Corbyn's internationalist knowledge is matched by few, despite fake news from TheTimes

Letter submitted to The Times:

Your triple by-lined Times Investigation  published on Saturday ("Jeremy Corbyn too frail to be PM, fears civil service," 29 June  2019; https://www.thetimes.co.uk/article/jeremy-corbyn-too-frail-to-be-pm-fears-civil-service-9398m903t) does not cite a single civil service source by name, and only cites disaffected Labour politicians in their attacks on the Leader of the Opposition, Jeremy Corbyn, for his  alleged lack of fitness to be prime minister.
You followed this by another story by your new deputy  political editor ("Corbyn comrade mocked for 'fake news' claim over leader's health," 1st July; www.thetimes.co.uk/article/jeremy-corbyn-comrade-len-mccluskey-mocked-for-fake-news-claim-over-leader-s-health-qzcff276x) that again reports anonymous civil servants allegedly concluding they are worried  about the prospect of Mr Corbyn becoming prime minister  because, inter alia, he lacks a firm grasp of foreign affairs.
I worked as a researcher with Labour MPs at Westminster for over twenty five years, and in all that time, Mr Corbyn was the back bencher who showed the greatest active interest in, and demonstrated serious knowledge of, foreign affairs.
He has travelled widely in South America and parts of the middle east, as part of his particular political  interests in those two  global regions.
Part of the trouble he has encountered with alleged anti-Semitism is routed in his determination to support the cause of self-determination for the Palestinian people, and has rightly blamed successive Israeli government intransigence as the true cause of the unresolved problem.
Many of his political enemies with in the Labour Party deliberately  conflate his backing for  Palestinians as being anti Jewish people.
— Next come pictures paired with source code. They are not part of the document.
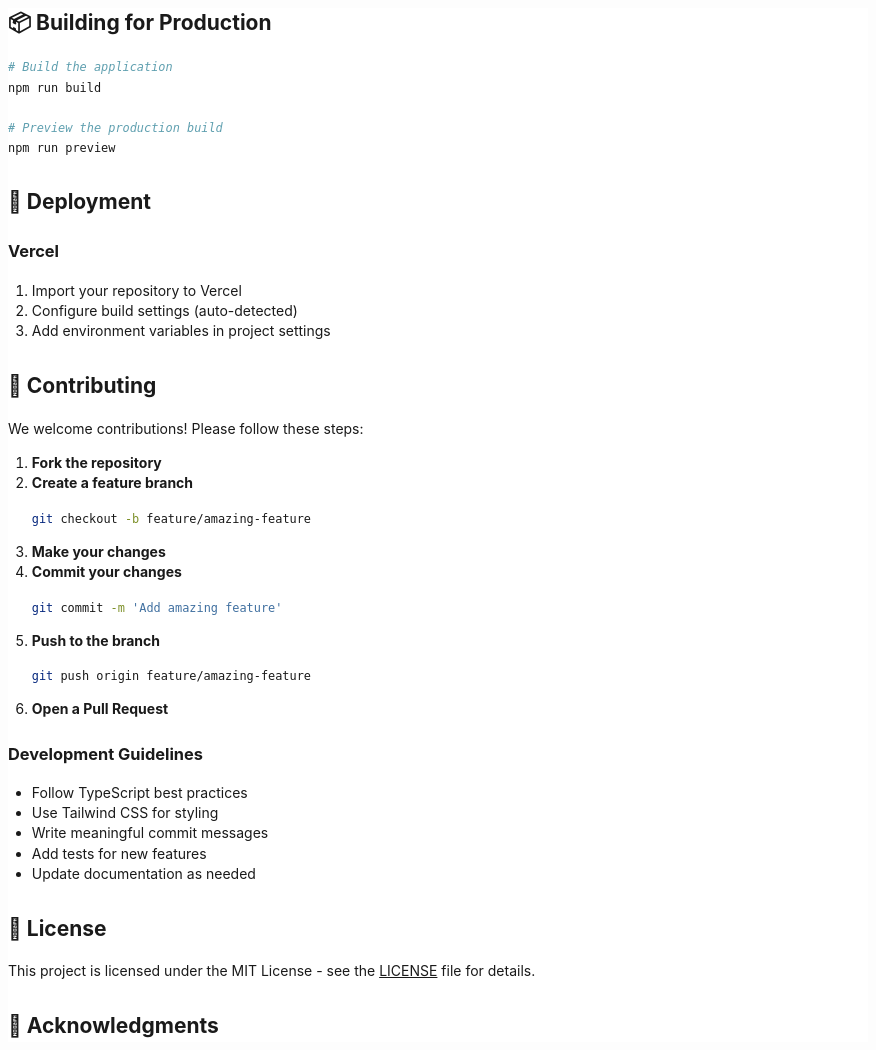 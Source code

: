 ## 📦 Building for Production

```bash
# Build the application
npm run build

# Preview the production build
npm run preview
```

## 🚀 Deployment

### Vercel
1. Import your repository to Vercel
2. Configure build settings (auto-detected)
3. Add environment variables in project settings


## 🤝 Contributing

We welcome contributions! Please follow these steps:

1. **Fork the repository**
2. **Create a feature branch**
   ```bash
   git checkout -b feature/amazing-feature
   ```
3. **Make your changes**
4. **Commit your changes**
   ```bash
   git commit -m 'Add amazing feature'
   ```
5. **Push to the branch**
   ```bash
   git push origin feature/amazing-feature
   ```
6. **Open a Pull Request**

### Development Guidelines
- Follow TypeScript best practices
- Use Tailwind CSS for styling
- Write meaningful commit messages
- Add tests for new features
- Update documentation as needed

## 📄 License

This project is licensed under the MIT License - see the [LICENSE](LICENSE) file for details.

## 🙏 Acknowledgments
It is most certainly not.
Before becoming Labour leader, Mr Corbyn chaired Parliamentary CND for a decade, and in this role initiated many  debates and asked many questions in Parliament on security and defence issues; and he also represented Parliamentary CND at disarmament and non proliferation conferences in at the UN in New York, Geneva and Vienna.
At the most recent prime minister's questions, on June 26, he asked several detailed forensic questions on the implications for destabilisation in the middle east of the Conservative Government's backing of Saudi Arabia in the bombing of Yemen, and the dangers of continued arms sales to, and military training for the armed forces of, Saudi Arabia. ("https://hansard.parliament.uk/commons/2019-06-26/debates/671AA192-FBB2-4FAC-9723-53C8AF5F0D01/Engagements)
My strong suspicion is some of the faceless and nameless civil servants to whom your reporters spoke  were not concerned over Mr Corbyn's alleged  "lack of firm grasp" of foreign affairs, but concerned he has a very firm grasp.
But he has a very different interpretation on human rights, and where  the United Kingdom's best interests abroad lie.